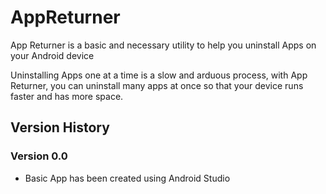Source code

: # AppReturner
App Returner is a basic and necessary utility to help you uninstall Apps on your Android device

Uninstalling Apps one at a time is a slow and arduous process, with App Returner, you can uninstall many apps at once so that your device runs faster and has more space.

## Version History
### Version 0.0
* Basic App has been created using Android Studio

-*-

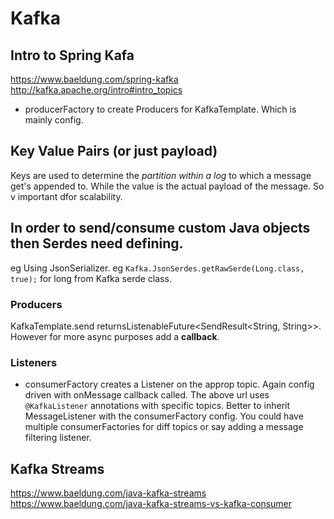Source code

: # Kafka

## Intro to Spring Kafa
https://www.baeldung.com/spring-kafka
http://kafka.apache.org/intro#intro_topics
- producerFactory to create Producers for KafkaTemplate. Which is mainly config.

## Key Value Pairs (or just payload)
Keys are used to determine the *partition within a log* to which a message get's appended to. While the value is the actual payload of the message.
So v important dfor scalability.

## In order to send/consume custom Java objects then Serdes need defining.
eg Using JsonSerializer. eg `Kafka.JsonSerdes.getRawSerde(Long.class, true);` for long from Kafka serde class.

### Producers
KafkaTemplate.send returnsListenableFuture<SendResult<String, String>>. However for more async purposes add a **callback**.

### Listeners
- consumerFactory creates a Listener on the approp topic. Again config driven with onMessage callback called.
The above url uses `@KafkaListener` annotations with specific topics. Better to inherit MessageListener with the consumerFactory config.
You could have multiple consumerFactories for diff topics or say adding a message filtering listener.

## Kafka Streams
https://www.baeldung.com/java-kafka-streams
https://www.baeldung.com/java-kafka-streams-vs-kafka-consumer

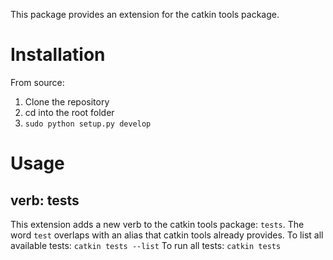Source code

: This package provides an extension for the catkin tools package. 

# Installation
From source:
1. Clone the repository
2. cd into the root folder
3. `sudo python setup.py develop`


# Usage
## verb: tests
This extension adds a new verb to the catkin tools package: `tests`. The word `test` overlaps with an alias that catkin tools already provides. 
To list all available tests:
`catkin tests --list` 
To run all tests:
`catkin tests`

-*-

Aim of the task
Within the entries above, find every line where the string "https" occurs, and copy it.

Response box
https://www.baeldung.com/spring-kafka
https://www.baeldung.com/java-kafka-streams
https://www.baeldung.com/java-kafka-streams-vs-kafka-consumer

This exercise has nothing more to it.